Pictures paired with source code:
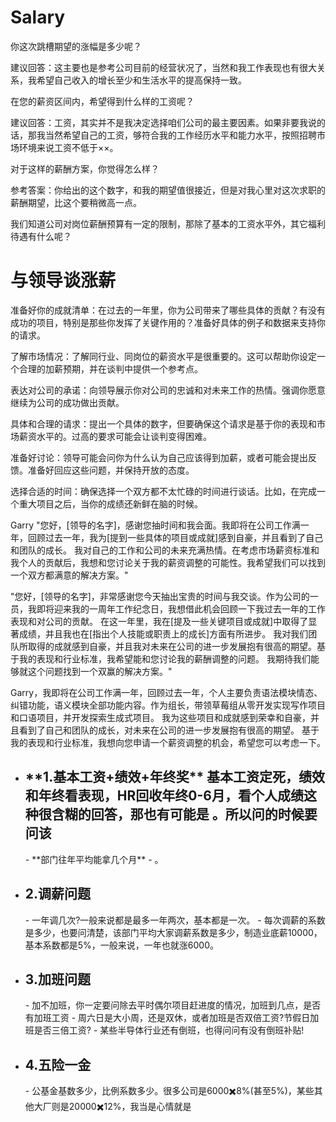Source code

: # Salary

你这次跳槽期望的涨幅是多少呢？

建议回答：这主要也是参考公司目前的经营状况了，当然和我工作表现也有很大关系，我希望自己收入的增长至少和生活水平的提高保持一致。

在您的薪资区间内，希望得到什么样的工资呢？

建议回答：工资，其实并不是我决定选择咱们公司的最主要因素。如果非要我说的话，那我当然希望自己的工资，够符合我的工作经历水平和能力水平，按照招聘市场环境来说工资不低于××。

对于这样的薪酬方案，你觉得怎么样？

参考答案：你给出的这个数字，和我的期望值很接近，但是对我心里对这次求职的薪酬期望，比这个要稍微高一点。

我们知道公司对岗位薪酬预算有一定的限制，那除了基本的工资水平外，其它福利待遇有什么呢？

# 与领导谈涨薪

准备好你的成就清单：在过去的一年里，你为公司带来了哪些具体的贡献？有没有成功的项目，特别是那些你发挥了关键作用的？准备好具体的例子和数据来支持你的请求。

了解市场情况：了解同行业、同岗位的薪资水平是很重要的。这可以帮助你设定一个合理的加薪预期，并在谈判中提供一个参考点。

表达对公司的承诺：向领导展示你对公司的忠诚和对未来工作的热情。强调你愿意继续为公司的成功做出贡献。

具体和合理的请求：提出一个具体的数字，但要确保这个请求是基于你的表现和市场薪资水平的。过高的要求可能会让谈判变得困难。

准备好讨论：领导可能会问你为什么认为自己应该得到加薪，或者可能会提出反馈。准备好回应这些问题，并保持开放的态度。

选择合适的时间：确保选择一个双方都不太忙碌的时间进行谈话。比如，在完成一个重大项目之后，当你的成绩还新鲜在脑的时候。

Garry
"您好，[领导的名字]，感谢您抽时间和我会面。我即将在公司工作满一年，回顾过去一年，我为[提到一些具体的项目或成就]感到自豪，并且看到了自己和团队的成长。
我对自己的工作和公司的未来充满热情。在考虑市场薪资标准和我个人的贡献后，我想和您讨论关于我的薪资调整的可能性。我希望我们可以找到一个双方都满意的解决方案。"

"您好，[领导的名字]，非常感谢您今天抽出宝贵的时间与我交谈。作为公司的一员，我即将迎来我的一周年工作纪念日，我想借此机会回顾一下我过去一年的工作表现和对公司的贡献。
在这一年里，我在[提及一些关键项目或成就]中取得了显著成绩，并且我也在[指出个人技能或职责上的成长]方面有所进步。
我对我们团队所取得的成就感到自豪，并且我对未来在公司的进一步发展抱有很高的期望。基于我的表现和行业标准，我希望能和您讨论我的薪酬调整的问题。
我期待我们能够就这个问题找到一个双赢的解决方案。"

Garry，我即将在公司工作满一年，回顾过去一年，个人主要负责语法模块情态、纠错功能，语义模块全部功能内容。作为组长，带领草莓组从零开发实现写作项目和口语项目，并开发探索生成式项目。
我为这些项目和成就感到荣幸和自豪，并且看到了自己和团队的成长，对未来在公司的进一步发展抱有很高的期望。
基于我的表现和行业标准，我想向您申请一个薪资调整的机会，希望您可以考虑一下。

- <h2>**1.基本工资+绩效+年终奖** 基本工资定死，绩效和年终看表现，HR回收年终0-6月，看个人成绩这种很含糊的回答，那也有可能是 。所以问的时候要问该</h2>
    - **部门往年平均能拿几个月**
    - 。
- <h2>2.调薪问题</h2>
    - 一年调几次?一般来说都是最多一年两次，基本都是一次。
    - 每次调薪的系数是多少，也要问清楚，该部门平均大家调薪系数是多少，制造业底薪10000，基本系数都是5%，一般来说，一年也就涨6000。
- <h2>3.加班问题</h2>
    - 加不加班，你一定要问除去平时偶尔项目赶进度的情况，加班到几点，是否有加班工资
    - 周六日是大小周，还是双休，或者加班是否双倍工资?节假日加班是否三倍工资?
    - 某些半导体行业还有倒班，也得问问有没有倒班补贴!
- <h2>4.五险一金</h2>
    - 公基金基数多少，比例系数多少。很多公司是6000✖️8%(甚至5%)，某些其他大厂则是20000✖️12%，我当是心情就是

Exercise instructions:
The exercise is to copy out every line above that has the word "建议回答" in it.

Written answer:
建议回答：这主要也是参考公司目前的经营状况了，当然和我工作表现也有很大关系，我希望自己收入的增长至少和生活水平的提高保持一致。
建议回答：工资，其实并不是我决定选择咱们公司的最主要因素。如果非要我说的话，那我当然希望自己的工资，够符合我的工作经历水平和能力水平，按照招聘市场环境来说工资不低于××。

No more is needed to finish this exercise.